I put the black henley back on. Roll the sleeves to the elbow because that's how I always wear them. Run a hand over my hair — still in the bun, still neat, fine — and grab my keys.
Knox's apartment is two doors down from mine. I can hear him and Toby in there, laughing about something, and the easy domesticity of it makes me walk faster toward the stairs. Not because I'm jealous. I'm not jealous. I'm the second of this pride and I've got a garage full of bikes that need me and a crossword I haven't finished and a life that works exactly the way I built it.
The bar is quiet on a Saturday afternoon. Jukebox off, chairs still up on tables from when I cleaned last night. I flip on a few lights out of habit, check the locks, run my hand along the bar top. This place is as much mine as Knox's in some ways — I've been here longer than anyone except him. Eight years. Knox was building a pride from nothing, needed a mechanic and a second, and I needed somewhere that wasn't home, where my entire family thought I was wasting my life because I'd rather rebuild a transmission than pass the bar exam.
It worked. Still works. The garage keeps my hands busy. The pride keeps my head steady. I don't need more than that.
I head to the garage to kill time before dinner. There's a Sportster on the lift with a carburetor rebuild half-finished, and my hands find the work without my brain having to participate. That's the thing about engines — they don't lie. They don't perform. A fuel line is clogged or it isn't. A timing chain is worn or it isn't. You diagnose, you fix, you move on. No ambiguity. No mixed signals.
Robin is a mixed signal shaped like a person.

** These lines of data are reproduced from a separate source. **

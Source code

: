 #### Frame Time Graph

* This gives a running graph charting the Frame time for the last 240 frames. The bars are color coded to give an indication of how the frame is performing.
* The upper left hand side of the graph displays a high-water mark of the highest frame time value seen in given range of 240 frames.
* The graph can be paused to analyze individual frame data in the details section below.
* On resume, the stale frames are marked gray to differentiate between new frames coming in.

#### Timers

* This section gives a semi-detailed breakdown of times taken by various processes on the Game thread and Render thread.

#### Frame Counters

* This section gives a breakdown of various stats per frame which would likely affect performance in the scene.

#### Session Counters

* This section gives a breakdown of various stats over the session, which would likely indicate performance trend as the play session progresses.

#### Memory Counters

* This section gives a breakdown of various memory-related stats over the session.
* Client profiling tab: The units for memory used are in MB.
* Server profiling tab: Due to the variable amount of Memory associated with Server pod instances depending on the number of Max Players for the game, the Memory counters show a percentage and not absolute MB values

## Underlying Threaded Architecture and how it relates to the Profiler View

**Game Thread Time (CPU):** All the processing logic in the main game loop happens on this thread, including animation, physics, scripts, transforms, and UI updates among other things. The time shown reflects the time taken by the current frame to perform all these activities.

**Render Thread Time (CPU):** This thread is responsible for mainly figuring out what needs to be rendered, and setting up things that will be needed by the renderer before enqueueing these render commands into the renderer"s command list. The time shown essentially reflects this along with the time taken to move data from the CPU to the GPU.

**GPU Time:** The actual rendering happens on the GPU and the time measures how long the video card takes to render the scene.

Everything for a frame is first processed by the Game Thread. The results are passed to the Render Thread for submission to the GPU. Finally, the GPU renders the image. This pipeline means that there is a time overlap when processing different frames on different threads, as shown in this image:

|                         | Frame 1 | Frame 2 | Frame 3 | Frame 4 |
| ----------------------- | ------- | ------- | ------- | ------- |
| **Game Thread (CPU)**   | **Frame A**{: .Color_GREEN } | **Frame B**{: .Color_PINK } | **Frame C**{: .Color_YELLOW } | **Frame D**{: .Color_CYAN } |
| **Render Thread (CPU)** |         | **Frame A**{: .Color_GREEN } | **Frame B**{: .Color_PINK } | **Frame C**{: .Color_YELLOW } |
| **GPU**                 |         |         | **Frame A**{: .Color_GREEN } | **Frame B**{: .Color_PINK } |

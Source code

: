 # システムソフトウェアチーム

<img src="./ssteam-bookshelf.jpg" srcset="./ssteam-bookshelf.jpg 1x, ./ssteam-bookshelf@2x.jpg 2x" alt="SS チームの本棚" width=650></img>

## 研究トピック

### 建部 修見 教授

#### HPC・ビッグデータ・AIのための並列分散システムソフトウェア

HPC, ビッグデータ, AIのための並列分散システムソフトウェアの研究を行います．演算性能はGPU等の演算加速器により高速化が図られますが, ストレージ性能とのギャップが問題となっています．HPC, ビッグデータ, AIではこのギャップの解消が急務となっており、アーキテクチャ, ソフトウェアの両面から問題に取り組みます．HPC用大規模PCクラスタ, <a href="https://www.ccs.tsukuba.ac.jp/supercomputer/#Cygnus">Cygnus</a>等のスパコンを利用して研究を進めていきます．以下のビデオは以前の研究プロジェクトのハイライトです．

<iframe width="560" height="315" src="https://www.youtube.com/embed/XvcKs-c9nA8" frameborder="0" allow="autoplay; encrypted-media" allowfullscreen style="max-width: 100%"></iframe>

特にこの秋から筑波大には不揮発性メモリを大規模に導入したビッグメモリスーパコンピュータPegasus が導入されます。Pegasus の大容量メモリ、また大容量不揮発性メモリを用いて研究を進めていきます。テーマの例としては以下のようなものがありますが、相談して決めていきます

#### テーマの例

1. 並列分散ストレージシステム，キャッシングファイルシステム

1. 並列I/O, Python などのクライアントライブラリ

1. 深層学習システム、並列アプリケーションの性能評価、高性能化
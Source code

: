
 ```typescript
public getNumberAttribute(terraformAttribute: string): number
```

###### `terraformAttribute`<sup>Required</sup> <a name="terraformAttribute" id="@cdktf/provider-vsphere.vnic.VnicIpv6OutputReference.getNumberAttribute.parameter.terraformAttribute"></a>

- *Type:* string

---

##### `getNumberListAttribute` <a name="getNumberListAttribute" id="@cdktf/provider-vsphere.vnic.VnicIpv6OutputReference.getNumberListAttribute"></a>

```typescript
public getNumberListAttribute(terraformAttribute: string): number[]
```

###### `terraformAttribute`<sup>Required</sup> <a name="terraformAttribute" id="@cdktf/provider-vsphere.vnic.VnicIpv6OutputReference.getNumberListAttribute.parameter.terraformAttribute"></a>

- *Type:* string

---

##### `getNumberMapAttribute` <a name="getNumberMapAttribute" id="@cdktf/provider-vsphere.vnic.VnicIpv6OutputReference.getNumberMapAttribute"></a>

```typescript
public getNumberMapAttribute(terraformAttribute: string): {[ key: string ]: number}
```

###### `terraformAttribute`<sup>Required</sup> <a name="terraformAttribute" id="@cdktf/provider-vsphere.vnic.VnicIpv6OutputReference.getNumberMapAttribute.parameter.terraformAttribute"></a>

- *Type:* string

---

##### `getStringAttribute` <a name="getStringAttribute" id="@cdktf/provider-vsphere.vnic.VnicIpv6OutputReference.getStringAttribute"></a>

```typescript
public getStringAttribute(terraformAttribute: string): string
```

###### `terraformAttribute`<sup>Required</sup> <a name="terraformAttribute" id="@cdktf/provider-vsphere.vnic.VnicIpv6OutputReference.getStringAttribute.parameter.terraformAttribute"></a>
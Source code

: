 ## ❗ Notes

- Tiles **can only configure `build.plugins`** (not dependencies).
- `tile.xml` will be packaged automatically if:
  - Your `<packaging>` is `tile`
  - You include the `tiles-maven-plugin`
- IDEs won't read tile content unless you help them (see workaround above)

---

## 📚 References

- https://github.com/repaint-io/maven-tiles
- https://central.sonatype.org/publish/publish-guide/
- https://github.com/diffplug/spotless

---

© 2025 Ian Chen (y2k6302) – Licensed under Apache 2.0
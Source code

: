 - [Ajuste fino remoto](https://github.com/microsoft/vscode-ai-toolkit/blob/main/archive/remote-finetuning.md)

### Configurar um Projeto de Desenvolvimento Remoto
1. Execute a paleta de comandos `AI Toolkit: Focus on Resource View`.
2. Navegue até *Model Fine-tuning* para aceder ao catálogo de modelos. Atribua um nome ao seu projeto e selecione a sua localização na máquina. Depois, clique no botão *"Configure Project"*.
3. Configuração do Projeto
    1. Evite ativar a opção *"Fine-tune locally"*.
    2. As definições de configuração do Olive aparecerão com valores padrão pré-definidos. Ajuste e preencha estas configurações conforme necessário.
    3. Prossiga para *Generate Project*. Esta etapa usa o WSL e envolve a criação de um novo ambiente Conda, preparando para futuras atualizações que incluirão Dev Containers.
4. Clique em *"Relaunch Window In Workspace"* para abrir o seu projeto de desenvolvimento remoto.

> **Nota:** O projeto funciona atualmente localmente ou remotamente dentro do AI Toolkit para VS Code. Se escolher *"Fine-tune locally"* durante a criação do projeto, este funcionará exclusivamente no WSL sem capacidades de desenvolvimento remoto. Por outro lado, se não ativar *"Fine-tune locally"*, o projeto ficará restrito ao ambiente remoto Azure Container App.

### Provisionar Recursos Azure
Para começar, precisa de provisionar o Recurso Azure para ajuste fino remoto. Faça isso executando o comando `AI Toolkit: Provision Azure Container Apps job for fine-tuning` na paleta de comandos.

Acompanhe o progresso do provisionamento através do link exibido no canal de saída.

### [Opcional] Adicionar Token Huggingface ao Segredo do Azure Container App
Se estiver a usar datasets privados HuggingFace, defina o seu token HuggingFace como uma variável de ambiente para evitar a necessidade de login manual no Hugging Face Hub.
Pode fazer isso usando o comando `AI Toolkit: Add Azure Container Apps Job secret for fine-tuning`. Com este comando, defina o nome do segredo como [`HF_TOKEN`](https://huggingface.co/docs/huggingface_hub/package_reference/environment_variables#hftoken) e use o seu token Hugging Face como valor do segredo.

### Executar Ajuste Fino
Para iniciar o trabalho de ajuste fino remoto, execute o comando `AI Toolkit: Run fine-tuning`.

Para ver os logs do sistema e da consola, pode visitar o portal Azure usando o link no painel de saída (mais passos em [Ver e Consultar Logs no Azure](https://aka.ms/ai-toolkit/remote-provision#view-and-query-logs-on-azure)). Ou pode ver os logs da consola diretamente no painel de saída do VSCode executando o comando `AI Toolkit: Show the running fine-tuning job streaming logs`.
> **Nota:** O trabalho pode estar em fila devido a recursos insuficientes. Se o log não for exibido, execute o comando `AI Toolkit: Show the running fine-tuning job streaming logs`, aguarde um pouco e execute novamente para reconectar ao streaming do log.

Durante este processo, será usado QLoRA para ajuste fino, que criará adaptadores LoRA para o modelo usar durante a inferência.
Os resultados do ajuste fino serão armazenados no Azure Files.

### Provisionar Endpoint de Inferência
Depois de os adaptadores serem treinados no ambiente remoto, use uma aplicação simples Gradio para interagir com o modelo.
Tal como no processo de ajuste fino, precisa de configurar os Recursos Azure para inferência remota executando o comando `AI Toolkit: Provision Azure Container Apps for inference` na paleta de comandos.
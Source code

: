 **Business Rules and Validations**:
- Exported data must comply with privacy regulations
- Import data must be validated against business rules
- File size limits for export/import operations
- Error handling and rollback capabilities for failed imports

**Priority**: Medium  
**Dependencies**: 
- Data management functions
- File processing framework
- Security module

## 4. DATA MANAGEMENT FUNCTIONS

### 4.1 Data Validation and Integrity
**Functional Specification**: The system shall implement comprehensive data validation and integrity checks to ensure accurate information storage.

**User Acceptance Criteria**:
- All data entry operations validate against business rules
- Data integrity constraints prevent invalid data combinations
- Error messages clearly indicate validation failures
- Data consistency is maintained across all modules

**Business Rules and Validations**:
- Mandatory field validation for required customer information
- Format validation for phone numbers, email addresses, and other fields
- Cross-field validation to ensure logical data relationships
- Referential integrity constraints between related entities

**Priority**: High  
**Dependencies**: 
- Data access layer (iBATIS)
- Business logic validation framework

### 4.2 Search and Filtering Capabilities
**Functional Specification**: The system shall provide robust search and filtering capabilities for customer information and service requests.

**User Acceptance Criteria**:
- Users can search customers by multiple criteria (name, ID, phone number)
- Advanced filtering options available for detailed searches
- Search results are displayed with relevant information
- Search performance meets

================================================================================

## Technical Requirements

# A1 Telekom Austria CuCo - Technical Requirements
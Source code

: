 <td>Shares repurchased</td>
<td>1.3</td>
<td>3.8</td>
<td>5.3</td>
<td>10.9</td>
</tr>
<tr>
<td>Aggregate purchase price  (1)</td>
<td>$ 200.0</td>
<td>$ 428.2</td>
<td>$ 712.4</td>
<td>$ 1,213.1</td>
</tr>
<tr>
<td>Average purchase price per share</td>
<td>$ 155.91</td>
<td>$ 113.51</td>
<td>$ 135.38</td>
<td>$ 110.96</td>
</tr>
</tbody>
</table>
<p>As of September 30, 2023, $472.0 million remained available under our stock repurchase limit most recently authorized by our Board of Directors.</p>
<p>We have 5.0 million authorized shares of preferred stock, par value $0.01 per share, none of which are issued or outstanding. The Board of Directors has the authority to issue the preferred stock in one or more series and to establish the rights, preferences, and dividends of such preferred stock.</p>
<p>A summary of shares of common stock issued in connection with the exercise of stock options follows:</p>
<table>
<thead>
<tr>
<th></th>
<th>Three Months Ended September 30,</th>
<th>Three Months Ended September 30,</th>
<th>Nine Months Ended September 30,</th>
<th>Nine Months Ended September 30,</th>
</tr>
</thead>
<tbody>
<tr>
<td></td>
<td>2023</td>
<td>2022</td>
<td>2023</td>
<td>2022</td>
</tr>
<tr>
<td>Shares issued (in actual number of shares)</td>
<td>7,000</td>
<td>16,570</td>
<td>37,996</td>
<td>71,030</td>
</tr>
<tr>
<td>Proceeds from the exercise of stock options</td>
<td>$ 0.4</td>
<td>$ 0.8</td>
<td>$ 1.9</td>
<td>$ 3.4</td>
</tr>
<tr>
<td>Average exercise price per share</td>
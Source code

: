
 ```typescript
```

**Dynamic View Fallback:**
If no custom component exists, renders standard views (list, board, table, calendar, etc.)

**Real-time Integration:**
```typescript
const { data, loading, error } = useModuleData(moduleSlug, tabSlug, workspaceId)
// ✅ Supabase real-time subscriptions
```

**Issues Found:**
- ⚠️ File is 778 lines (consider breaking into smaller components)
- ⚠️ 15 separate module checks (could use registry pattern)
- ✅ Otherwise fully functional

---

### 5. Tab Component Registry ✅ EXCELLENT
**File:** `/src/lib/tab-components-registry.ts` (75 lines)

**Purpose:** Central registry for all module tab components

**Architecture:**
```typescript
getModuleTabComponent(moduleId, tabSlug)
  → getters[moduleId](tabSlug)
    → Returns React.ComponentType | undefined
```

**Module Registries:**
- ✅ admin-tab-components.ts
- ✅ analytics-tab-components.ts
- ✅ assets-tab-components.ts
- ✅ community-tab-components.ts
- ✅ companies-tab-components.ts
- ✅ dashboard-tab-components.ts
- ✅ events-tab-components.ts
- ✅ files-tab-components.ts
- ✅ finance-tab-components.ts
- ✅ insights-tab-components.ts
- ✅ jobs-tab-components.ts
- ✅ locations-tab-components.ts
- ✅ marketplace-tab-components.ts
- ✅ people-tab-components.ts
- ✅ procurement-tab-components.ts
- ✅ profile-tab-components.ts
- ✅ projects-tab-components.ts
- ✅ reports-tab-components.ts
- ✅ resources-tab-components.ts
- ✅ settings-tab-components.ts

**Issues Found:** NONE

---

The wrench slips and I bark my knuckle against the engine block. Swear under my breath. Wipe the blood on my jeans, because I'm an animal and also because the shop towels are across the garage and I don't feel like walking.
Jason pokes his head in from the bar. "You okay?"
"Fine."
"You've been staring at that carburetor for twenty minutes without doing anything to it."
"I'm assessing."
"You're brooding." He leans against the doorframe, arms crossed, wearing that expression he gets when he thinks he's being helpful. "About Robin."
"I'm rebuilding a carburetor."
"You can do both. You're a multitasker."
"Jason."
"Vaughn." He matches my tone perfectly, the little shit. He's been getting braver since Ash came home — found his spine somewhere between the horror movie dates and the sex, and now he thinks he can mouth off to the pack second like it's casual conversation. "You changed shirts. I heard you through the wall."
I'm going to kill him. "The walls are thin."
"They are. Which is how I also know you sighed about fourteen times while getting ready, and one of them was the big dramatic kind that usually means Robin texted you something flirty."
I put the wrench down because I might throw it and give him a dark look.